-- Opening Marker --
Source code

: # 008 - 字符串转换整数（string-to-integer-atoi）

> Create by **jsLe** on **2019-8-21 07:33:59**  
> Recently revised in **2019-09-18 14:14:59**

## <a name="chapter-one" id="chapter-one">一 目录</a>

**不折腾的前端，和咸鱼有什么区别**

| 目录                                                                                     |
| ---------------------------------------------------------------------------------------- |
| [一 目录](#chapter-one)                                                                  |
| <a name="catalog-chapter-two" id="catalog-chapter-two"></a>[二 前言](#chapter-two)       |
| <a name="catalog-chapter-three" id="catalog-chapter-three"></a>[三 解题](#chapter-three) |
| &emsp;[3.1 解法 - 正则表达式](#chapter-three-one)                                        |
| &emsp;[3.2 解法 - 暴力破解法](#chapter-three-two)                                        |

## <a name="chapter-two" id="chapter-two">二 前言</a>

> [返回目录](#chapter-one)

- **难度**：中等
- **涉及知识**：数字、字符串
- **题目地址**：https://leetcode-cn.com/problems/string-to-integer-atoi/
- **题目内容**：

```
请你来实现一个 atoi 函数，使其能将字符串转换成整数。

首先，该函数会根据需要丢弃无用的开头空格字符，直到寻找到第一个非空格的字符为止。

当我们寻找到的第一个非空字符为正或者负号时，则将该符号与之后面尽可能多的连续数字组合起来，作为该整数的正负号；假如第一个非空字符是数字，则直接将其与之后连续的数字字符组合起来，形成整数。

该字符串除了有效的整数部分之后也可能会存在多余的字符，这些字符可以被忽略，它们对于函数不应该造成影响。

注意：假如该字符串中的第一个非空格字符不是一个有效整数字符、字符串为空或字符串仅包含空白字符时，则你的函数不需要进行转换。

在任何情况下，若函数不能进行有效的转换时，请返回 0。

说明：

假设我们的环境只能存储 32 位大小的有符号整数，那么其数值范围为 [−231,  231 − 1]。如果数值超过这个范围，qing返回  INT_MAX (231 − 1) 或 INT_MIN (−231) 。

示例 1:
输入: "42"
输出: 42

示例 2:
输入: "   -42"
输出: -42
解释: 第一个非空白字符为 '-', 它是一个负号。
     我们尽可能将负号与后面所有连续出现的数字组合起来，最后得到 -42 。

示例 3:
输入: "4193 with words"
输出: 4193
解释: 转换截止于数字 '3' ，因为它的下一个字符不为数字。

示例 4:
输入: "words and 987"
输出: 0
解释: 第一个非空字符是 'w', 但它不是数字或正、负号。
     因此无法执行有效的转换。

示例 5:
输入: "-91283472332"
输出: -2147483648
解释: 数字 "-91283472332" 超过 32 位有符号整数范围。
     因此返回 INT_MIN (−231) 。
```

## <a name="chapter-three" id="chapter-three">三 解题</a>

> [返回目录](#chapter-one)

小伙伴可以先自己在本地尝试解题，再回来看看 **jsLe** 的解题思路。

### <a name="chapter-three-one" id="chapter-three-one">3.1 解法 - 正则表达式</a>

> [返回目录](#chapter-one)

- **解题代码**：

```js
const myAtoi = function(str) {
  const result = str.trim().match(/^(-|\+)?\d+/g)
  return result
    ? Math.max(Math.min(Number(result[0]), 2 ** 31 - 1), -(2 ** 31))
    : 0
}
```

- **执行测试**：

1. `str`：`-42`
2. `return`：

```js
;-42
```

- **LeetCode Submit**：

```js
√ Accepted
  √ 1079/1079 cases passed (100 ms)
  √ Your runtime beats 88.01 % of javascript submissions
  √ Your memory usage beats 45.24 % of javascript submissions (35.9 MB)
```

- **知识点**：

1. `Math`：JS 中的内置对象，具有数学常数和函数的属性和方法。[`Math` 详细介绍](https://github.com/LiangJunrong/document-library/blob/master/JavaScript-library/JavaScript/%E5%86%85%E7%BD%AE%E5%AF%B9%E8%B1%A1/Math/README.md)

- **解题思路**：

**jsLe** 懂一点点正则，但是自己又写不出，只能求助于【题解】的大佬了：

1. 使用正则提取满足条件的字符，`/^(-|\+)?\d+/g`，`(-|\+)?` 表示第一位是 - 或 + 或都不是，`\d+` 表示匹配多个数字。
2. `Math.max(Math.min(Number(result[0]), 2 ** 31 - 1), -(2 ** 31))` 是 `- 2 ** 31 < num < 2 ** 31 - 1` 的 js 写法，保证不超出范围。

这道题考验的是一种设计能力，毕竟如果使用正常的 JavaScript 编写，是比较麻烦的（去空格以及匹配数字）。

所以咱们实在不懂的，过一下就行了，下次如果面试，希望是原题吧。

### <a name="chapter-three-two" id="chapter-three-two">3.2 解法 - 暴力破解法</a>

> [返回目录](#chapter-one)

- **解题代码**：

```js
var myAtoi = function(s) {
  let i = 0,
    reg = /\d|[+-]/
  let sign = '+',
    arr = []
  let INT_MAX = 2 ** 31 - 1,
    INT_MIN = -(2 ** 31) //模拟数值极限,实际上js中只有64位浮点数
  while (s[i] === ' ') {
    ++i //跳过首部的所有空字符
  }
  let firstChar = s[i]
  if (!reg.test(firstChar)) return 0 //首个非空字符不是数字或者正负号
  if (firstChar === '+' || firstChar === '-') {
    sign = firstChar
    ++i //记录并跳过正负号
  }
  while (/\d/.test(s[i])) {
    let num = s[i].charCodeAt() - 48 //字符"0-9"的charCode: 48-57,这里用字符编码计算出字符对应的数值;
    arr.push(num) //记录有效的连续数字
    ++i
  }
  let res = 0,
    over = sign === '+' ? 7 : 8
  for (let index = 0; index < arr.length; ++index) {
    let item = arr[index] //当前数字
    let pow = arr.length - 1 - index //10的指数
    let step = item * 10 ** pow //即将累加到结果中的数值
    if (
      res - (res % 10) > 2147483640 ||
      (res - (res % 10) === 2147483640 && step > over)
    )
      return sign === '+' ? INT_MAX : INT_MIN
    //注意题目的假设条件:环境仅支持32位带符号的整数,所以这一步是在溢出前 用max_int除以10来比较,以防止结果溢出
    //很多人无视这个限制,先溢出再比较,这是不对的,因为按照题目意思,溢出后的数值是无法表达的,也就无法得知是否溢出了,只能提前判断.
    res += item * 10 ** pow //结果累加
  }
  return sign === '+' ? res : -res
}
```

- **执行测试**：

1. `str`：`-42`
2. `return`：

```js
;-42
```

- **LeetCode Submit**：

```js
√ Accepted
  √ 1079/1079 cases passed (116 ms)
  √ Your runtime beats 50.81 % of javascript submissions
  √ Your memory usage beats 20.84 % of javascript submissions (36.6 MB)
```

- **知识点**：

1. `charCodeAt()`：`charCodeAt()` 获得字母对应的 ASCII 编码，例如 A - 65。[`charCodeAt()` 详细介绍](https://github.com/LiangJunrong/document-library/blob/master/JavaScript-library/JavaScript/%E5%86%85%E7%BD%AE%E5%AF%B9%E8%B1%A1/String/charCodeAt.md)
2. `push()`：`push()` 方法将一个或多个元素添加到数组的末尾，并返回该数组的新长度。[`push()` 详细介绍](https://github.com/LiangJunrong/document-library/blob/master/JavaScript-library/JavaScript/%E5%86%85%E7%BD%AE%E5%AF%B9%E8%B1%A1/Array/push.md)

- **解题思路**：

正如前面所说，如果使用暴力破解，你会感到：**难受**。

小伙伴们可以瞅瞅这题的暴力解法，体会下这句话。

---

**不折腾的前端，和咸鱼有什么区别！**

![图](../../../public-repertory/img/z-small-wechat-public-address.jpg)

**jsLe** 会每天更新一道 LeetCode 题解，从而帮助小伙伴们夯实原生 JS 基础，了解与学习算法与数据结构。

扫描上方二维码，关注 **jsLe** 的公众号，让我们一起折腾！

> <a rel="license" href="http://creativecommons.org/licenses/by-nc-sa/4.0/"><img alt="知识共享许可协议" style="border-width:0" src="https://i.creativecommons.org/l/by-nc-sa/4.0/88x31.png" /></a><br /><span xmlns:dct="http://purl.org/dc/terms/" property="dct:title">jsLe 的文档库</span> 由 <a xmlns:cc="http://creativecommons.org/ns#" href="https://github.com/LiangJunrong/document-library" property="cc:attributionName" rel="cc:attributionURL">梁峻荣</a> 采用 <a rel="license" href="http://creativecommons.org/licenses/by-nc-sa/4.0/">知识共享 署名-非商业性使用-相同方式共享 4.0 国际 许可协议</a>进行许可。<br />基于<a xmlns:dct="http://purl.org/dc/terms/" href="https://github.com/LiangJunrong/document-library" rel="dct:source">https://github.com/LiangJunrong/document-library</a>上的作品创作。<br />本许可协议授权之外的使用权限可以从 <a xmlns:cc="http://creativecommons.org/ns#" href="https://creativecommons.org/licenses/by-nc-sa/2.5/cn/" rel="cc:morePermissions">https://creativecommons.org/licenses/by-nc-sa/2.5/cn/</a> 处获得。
-- Closing Marker --
■ Activity: Wherever a line in the listing contains the word "Number", copy that line out.

■ Task solution:
    ? Math.max(Math.min(Number(result[0]), 2 ** 31 - 1), -(2 ** 31))
2. `Math.max(Math.min(Number(result[0]), 2 ** 31 - 1), -(2 ** 31))` 是 `- 2 ** 31 < num < 2 ** 31 - 1` 的 js 写法，保证不超出范围。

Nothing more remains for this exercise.